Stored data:

┌────────

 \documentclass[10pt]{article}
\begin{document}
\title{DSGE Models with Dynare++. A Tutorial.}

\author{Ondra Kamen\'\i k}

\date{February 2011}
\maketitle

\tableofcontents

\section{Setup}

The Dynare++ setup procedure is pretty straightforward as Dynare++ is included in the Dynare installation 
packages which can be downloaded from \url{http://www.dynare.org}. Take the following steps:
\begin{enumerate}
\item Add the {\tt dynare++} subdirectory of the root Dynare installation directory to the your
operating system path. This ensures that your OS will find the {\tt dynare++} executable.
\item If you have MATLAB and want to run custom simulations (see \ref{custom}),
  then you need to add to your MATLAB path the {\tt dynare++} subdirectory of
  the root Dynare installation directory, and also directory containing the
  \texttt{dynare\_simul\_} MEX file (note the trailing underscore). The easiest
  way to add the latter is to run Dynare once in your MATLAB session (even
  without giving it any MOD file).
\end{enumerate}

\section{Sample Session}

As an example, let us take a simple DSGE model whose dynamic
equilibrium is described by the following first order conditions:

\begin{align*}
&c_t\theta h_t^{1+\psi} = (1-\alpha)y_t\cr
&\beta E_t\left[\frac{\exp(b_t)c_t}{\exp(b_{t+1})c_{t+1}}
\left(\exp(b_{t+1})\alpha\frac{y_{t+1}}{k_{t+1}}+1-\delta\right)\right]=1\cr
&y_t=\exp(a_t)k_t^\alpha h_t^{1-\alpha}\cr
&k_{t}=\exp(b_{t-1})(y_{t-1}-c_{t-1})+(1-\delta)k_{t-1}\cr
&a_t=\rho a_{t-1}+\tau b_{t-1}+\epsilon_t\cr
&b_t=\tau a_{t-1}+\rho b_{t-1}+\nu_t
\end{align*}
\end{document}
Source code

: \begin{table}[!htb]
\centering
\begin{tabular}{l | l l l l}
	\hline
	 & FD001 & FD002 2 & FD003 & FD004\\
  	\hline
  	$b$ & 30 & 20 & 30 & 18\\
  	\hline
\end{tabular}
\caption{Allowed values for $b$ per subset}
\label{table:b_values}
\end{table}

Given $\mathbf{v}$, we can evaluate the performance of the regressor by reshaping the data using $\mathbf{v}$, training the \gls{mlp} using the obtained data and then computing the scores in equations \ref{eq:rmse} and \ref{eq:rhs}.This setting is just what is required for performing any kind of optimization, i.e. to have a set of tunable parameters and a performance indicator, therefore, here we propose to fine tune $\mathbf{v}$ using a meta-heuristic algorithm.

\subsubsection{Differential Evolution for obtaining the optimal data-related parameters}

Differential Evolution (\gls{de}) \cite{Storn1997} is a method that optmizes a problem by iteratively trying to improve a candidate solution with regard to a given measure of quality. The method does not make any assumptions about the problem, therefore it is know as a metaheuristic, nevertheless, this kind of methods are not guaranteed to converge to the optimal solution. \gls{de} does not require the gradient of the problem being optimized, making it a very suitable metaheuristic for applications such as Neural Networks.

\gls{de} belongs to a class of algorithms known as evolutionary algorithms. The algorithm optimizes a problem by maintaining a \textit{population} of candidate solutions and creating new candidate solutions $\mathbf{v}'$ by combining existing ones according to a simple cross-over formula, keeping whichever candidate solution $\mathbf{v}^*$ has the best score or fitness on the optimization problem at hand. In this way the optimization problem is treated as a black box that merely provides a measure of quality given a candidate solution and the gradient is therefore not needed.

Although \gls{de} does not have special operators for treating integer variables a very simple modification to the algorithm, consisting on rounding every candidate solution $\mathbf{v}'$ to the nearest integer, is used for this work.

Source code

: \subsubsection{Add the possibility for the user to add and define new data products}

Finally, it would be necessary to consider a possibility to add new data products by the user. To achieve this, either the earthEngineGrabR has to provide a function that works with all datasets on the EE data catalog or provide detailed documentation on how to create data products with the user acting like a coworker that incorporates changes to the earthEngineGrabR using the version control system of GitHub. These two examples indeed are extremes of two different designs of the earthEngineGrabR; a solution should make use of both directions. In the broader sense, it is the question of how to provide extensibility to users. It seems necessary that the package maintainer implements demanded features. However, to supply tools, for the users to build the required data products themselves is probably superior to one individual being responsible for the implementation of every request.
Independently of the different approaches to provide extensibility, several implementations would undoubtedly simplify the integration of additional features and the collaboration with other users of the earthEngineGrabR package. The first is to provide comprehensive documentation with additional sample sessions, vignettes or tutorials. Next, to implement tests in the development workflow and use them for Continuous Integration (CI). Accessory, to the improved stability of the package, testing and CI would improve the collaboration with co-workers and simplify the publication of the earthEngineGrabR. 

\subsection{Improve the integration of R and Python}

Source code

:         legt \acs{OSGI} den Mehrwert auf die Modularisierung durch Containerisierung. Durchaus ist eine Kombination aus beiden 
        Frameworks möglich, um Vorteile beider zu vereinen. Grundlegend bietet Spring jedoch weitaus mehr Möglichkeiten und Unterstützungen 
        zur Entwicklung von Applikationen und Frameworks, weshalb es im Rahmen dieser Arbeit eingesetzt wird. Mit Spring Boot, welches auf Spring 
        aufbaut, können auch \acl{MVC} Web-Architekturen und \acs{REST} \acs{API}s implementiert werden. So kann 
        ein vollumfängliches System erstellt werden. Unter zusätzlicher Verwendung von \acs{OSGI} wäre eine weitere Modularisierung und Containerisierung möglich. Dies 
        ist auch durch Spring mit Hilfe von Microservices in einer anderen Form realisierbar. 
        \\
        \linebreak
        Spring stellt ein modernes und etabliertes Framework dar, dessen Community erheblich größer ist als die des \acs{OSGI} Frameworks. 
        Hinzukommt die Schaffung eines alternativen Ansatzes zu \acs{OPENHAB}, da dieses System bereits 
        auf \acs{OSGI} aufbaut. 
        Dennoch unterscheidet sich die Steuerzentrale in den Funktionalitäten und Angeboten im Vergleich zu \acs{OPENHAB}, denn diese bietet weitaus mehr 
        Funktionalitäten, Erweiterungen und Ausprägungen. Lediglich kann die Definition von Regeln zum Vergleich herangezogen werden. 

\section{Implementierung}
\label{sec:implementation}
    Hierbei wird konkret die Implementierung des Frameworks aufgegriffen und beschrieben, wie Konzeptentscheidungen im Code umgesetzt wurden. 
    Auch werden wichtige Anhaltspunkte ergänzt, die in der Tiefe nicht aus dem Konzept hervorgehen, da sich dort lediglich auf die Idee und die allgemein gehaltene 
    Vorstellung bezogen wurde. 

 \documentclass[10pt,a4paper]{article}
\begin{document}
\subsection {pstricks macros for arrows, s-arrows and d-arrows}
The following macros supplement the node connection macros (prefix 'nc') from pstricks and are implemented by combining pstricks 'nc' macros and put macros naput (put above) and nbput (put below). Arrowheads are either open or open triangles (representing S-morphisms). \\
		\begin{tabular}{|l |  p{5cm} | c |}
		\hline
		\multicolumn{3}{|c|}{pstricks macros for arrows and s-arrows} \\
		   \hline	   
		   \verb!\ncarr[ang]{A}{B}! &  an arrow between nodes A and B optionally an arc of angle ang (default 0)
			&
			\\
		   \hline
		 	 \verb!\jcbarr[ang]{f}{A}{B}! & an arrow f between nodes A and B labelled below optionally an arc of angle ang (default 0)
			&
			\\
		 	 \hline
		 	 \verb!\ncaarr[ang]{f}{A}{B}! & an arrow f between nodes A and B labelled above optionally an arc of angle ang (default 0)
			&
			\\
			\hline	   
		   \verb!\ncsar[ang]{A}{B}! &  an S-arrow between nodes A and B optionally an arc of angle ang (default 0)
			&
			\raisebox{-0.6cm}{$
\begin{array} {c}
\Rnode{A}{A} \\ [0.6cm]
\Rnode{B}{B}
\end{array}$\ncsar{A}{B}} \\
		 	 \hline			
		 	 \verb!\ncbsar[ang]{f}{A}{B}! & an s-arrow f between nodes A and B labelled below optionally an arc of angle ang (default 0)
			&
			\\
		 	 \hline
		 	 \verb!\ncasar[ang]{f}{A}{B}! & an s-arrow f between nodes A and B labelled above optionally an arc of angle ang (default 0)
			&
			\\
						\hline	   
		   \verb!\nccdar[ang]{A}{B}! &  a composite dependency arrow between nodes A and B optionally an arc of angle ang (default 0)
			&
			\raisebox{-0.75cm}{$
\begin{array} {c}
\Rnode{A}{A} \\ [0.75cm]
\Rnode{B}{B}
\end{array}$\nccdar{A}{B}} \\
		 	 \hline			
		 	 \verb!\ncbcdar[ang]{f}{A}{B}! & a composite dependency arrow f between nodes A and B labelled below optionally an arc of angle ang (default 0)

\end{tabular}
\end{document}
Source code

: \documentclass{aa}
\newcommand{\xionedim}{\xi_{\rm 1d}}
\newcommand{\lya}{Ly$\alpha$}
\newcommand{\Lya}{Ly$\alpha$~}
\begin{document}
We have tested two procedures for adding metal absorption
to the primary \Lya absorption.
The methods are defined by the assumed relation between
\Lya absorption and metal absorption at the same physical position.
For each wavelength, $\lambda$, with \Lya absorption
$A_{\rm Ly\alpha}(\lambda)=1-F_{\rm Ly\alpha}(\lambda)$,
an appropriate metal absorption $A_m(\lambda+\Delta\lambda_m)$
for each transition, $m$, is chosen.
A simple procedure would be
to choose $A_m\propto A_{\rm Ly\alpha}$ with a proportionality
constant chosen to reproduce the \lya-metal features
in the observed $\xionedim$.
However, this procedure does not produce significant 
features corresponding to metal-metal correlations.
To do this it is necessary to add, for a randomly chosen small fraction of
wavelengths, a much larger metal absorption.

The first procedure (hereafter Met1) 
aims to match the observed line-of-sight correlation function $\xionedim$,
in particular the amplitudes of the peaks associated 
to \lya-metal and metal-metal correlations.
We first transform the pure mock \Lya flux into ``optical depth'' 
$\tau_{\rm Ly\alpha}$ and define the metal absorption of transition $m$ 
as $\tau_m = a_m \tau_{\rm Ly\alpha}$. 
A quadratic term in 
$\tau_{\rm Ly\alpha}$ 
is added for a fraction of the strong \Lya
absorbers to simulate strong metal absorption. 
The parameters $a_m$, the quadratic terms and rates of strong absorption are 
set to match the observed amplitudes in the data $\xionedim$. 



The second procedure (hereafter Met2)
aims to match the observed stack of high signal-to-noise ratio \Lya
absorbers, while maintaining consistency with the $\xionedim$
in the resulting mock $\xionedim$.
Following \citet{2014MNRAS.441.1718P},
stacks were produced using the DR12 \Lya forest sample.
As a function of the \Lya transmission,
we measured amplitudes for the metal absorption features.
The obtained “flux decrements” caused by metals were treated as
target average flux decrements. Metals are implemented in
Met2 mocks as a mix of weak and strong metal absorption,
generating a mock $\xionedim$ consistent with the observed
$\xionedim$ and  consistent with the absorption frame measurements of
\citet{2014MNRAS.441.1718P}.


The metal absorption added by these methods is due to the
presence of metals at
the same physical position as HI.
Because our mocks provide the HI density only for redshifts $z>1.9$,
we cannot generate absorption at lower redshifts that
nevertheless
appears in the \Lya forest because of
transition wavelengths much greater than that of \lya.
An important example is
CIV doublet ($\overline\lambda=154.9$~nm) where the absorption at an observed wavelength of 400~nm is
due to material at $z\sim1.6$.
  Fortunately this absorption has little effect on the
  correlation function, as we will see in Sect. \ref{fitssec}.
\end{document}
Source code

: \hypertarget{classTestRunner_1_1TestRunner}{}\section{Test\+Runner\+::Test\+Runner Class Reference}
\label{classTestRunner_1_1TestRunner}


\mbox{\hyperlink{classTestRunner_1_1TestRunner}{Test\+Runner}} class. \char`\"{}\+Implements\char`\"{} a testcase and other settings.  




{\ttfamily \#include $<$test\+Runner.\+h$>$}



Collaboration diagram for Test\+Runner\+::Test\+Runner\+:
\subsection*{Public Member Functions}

└────────

--- Exercise brief ---
Would you please reproduce the records above exactly, only from their first line through the line holding "then you need", with both ends included?

--- Reply ---
 \documentclass[10pt]{article}
\begin{document}
\title{DSGE Models with Dynare++. A Tutorial.}

\author{Ondra Kamen\'\i k}

\date{February 2011}
\maketitle

\tableofcontents

\section{Setup}

The Dynare++ setup procedure is pretty straightforward as Dynare++ is included in the Dynare installation 
packages which can be downloaded from \url{http://www.dynare.org}. Take the following steps:
\begin{enumerate}
\item Add the {\tt dynare++} subdirectory of the root Dynare installation directory to the your
operating system path. This ensures that your OS will find the {\tt dynare++} executable.
\item If you have MATLAB and want to run custom simulations (see \ref{custom}),
  then you need to add to your MATLAB path the {\tt dynare++} subdirectory of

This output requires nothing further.